2017-07-10 10:40 GMT+02:00 Sijie Guo <[email protected]>:
> Also one other thing to check is the JVM settings. Do you mind sharing that
> as well?
>
>
this is the surefire config, I am using oracle jdk 8
<plugin>
<artifactId>maven-surefire-plugin</artifactId>
<version>2.20</version>
<configuration>
<forkCount>1</forkCount>
<reuseForks>false</reuseForks>
<forkedProcessTimeoutInSeconds>300</forkedProcessTimeoutInSeconds>
<argLine>-Xmx2G
-Djava.io.tmpdir=${basedir}/target</argLine>
</configuration>
</plugin>
-- Enrico
> Sijie
>
> On Jul 10, 2017 1:17 AM, "Sijie Guo" <[email protected]> wrote:
>
> > I am not sure if there is any default values changed for journal
> settings.
> > I would suggest you testing by setting specifically the journal settings.
> >
> > Also if you can share your benchmark, that would be good for other people
> > to verify.
> >
> > Sijie
> >
> > On Jul 10, 2017 12:32 AM, "Enrico Olivelli" <[email protected]> wrote:
> >
> >> Hi,
> >> I am doing some benchmarks on BK, I see that from 4.4.0 to 4.5.0 there
> is
> >> something "slow" but I cannot understand what. I really hope that I am
> >> wrong.
> >>
> >> I am working with writes, I will pass to reads once writes will be ok.
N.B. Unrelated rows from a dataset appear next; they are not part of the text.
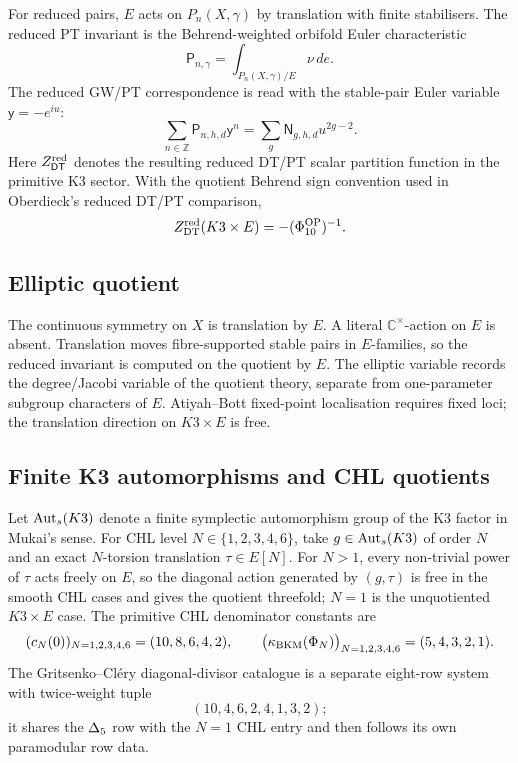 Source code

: For reduced pairs, \(E\) acts on \(P_n(X,\gamma)\) by translation with
finite stabilisers.  The reduced PT invariant is the Behrend-weighted
orbifold Euler characteristic
\[
  \mathsf P_{n,\gamma}
  =
  \int_{P_n(X,\gamma)/E}\nu\,de .
\]
The reduced GW/PT correspondence is read with the stable-pair Euler
variable \(\mathsf y=-e^{iu}\):
\[
  \sum_{n\in\mathbb Z}\mathsf P_{n,h,d}\mathsf y^n
  =
  \sum_g \mathsf N_{g,h,d}u^{2g-2}.
\]
Here \(Z^{\mathrm{red}}_{\DT}\) denotes the resulting reduced DT/PT scalar
partition function in the primitive K3 sector.  With the quotient
Behrend sign convention used in Oberdieck's reduced DT/PT comparison,
\[
  Z^{\mathrm{red}}_{\mathrm{DT}}(K3\times E)
  = -(\PhiOP)^{-1}.
\]

\subsection*{Elliptic quotient}

The continuous symmetry on \(X\) is translation by \(E\).  A literal
\(\mathbb C^\times\)-action on \(E\) is absent.  Translation moves
fibre-supported stable pairs in \(E\)-families, so the reduced invariant
is computed on the quotient by \(E\).  The elliptic variable records
the degree/Jacobi variable of the quotient theory, separate from
one-parameter subgroup characters of \(E\).  Atiyah--Bott fixed-point
localisation requires fixed loci; the translation direction on
\(K3\times E\) is free.

\subsection*{Finite K3 automorphisms and CHL quotients}

Let \(\Auts(K3)\) denote a finite symplectic automorphism group of the
K3 factor in Mukai's sense.  For CHL level \(N\in\{1,2,3,4,6\}\), take
\(g\in\Auts(K3)\) of order \(N\) and an exact \(N\)-torsion translation
\(\tau\in E[N]\).  For \(N>1\), every non-trivial power of \(\tau\) acts
freely on \(E\), so the diagonal action generated by
\((g,\tau)\) is free in the smooth CHL cases and gives the quotient
threefold; \(N=1\) is the unquotiented \(K3\times E\) case.
The primitive CHL denominator constants are
\[
  (c_N(0))_{N=1,2,3,4,6}=(10,8,6,4,2),
  \qquad
  \bigl(\kBKM(\Phi_N)\bigr)_{N=1,2,3,4,6}=(5,4,3,2,1).
\]
The Gritsenko--Cl\'ery diagonal-divisor catalogue is a separate
eight-row system with twice-weight tuple
\[
  (10,4,6,2,4,1,3,2);
\]
it shares the \(\Deltafive\) row with the \(N=1\) CHL entry and then
follows its own paramodular row data.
> >> My problem is both on latency (time for AddComplete callback to
> complete)
> >> and on overall throuput.
> >>
> >> Actually I have two distinct problems, but working on the first problem
> I
> >> found a performance regression.
> >> I know that talking about "slow" things it is an hard matter, so I will
> >> try
> >> do describe as much as possible all the aspects that I think are
> relevant.
> >>
> >> First problem: under certain load performance (latency+throughput)
> degrade
> >> too much
> >> Second problem: the first problem is more evident in 4.5.0
> >>
> >> Let's describe my testcase and why I am worried.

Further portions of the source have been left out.